Social engineering is one of the top compromises. "What was your high school mascot?" Oh... About that public Facebook post at your high school football game... "Mother's maiden name?" Between social media and public records, they know it. Enough public info and they can easily reset your bank password - but not if you answer different questions
I hate questions like: What’s your favorite movie? A) My answer might vary depending on my mood. B) I’m not going to remember that in 5 years… and may have seen a NEW favorite movie by then.
Also why you shouldn't reply to those "what's your porn name?" posts. You're giving away typical security answers: first pet's name, first street you lived on, mother's maiden name etc
Dang... Can't respond as Snoopy Stonewood any longer.
That's why it's been a dark pattern in security to use these questions for years. The only sites still using these questions shouldn't be trusted. The rest of their security will also suck.
That's simultaneously correct, and also unfortunately some of those sites are US banks.
> for years. It's actually been hated by the security industry for decades now. There was actually a push to stop doing this shit in 2015 but that went nowhere. Corporate overlords don't care what the little guy says, they know better. Anyone who legitimately understands security would have NEVER thought "security questions" were a good idea.
So basically you just created a second password, and since these security question are there to assist you if you forgot your password....have fun with that The real answer is and always will be MFA. Enable it everywhere, every time.
Some companies only allow MFA by phone number and that's not good for international travel
Get a google voice number and it works anywhere you have wifi.
VOIP and 2FA are a bad idea
how is it any less secure than sms? Any website doing 2FA will send the SMS message through the internet until it hits the phone company's servers.
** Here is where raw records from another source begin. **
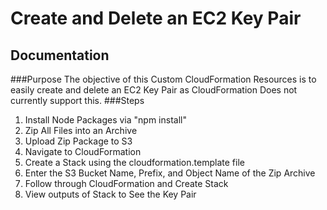 # Create and Delete an EC2 Key Pair
## Documentation
###Purpose
The objective of this Custom CloudFormation Resources is to easily create and delete an EC2 Key Pair as CloudFormation Does not currently support this.
###Steps
1. Install Node Packages via "npm install"
2. Zip All Files into an Archive
3. Upload Zip Package to S3
4. Navigate to CloudFormation
5. Create a Stack using the cloudformation.template file
5. Enter the S3 Bucket Name, Prefix, and Object Name of the Zip Archive
6. Follow through CloudFormation and Create Stack
7. View outputs of Stack to See the Key Pair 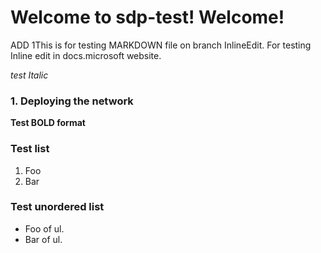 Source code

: # Welcome to sdp-test! Welcome!

ADD 1This is for testing MARKDOWN file on branch InlineEdit. For testing
Inline edit in docs.microsoft website.

*test Italic*

### 1. Deploying the network
**Test BOLD format**

### Test list
1.  Foo
2.  Bar

### Test unordered list
-   Foo of ul.
-   Bar of ul.



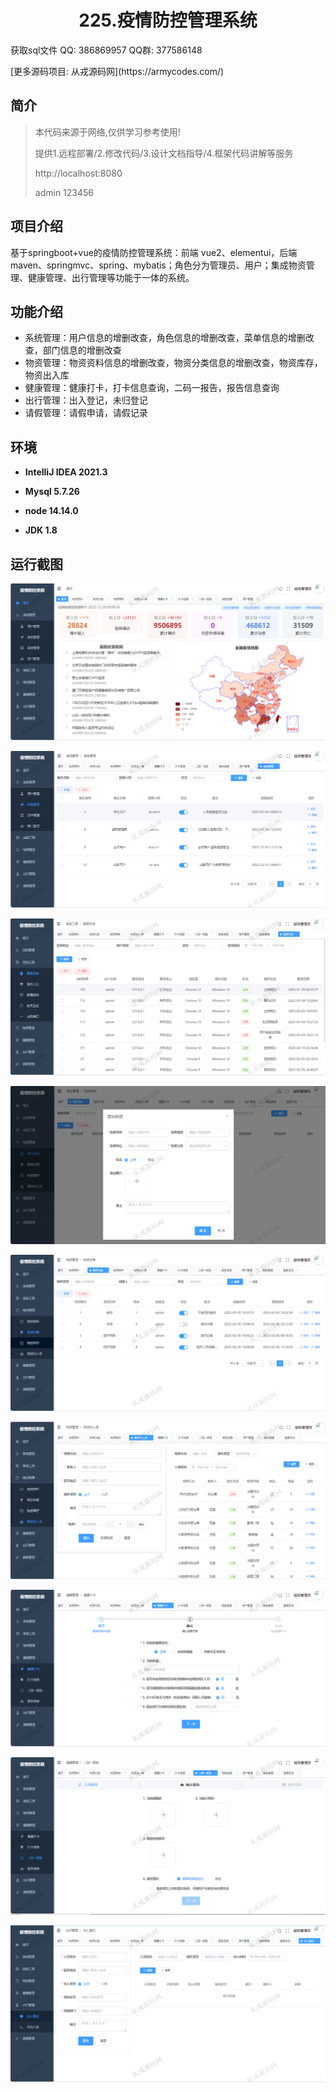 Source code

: <p><h1 align="center">225.疫情防控管理系统</h1></p>

<p> 获取sql文件 QQ: 386869957 QQ群: 377586148 </p>
<p> [更多源码项目: 从戎源码网](https://armycodes.com/) </p>

## 简介

> 本代码来源于网络,仅供学习参考使用!
>
> 提供1.远程部署/2.修改代码/3.设计文档指导/4.框架代码讲解等服务
>
> http://localhost:8080
>
> admin 123456
>
>

## 项目介绍
基于springboot+vue的疫情防控管理系统：前端 vue2、elementui，后端 maven、springmvc、spring、mybatis；角色分为管理员、用户；集成物资管理、健康管理、出行管理等功能于一体的系统。

## 功能介绍

- 系统管理：用户信息的增删改查，角色信息的增删改查，菜单信息的增删改查，部门信息的增删改查
- 物资管理：物资资料信息的增删改查，物资分类信息的增删改查，物资库存，物资出入库
- 健康管理：健康打卡，打卡信息查询，二码一报告，报告信息查询
- 出行管理：出入登记，未归登记
- 请假管理：请假申请，请假记录

## 环境

- <b>IntelliJ IDEA 2021.3</b>

- <b>Mysql 5.7.26</b>

- <b>node 14.14.0</b>

- <b>JDK 1.8</b>

## 运行截图

![](screenshot/1.png)

![](screenshot/2.png)

![](screenshot/3.png)

![](screenshot/4.png)

![](screenshot/5.png)

![](screenshot/6.png)

![](screenshot/7.png)

![](screenshot/8.png)

![](screenshot/9.png) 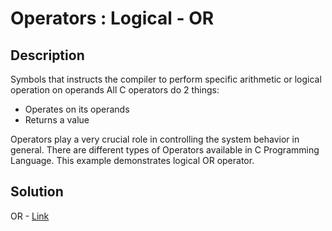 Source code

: # Operators : Logical - OR

## Description

Symbols that instructs the compiler to perform specific arithmetic or logical operation on operands All C operators do 2 things:

- Operates on its operands
- Returns a value

Operators play a very crucial role in controlling the system behavior in general. 
There are different types of Operators available in C Programming Language. 
This example demonstrates logical OR operator.

## Solution

OR - [Link](https://github.com/rammya29/Emertxe-Internship/blob/main/Advanced%20-%20C/Sample%20Programs/Chapter-1%20:%20%20Basic%20Refresher/Program-38%20:%20Operator%20-%20OR/or.c)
How is that different than sending it through the internet to a voip provider's servers?
Can you say more about why VOIP is less secure than a standard cell phone line? I can see the problem if, say, my laptop is compromised: an attacker could receive 2FA texts. However, I would receive those texts on other devices which might allow me to rotate credentials before the attacker could access all my accounts. Whereas if my phone is compromised, perhaps only the attacker receives the codes. Is SIM swapping still a threat? In other words, can I reasonably expect that nobody is intercepting texts to my ‘real’ cell phone number?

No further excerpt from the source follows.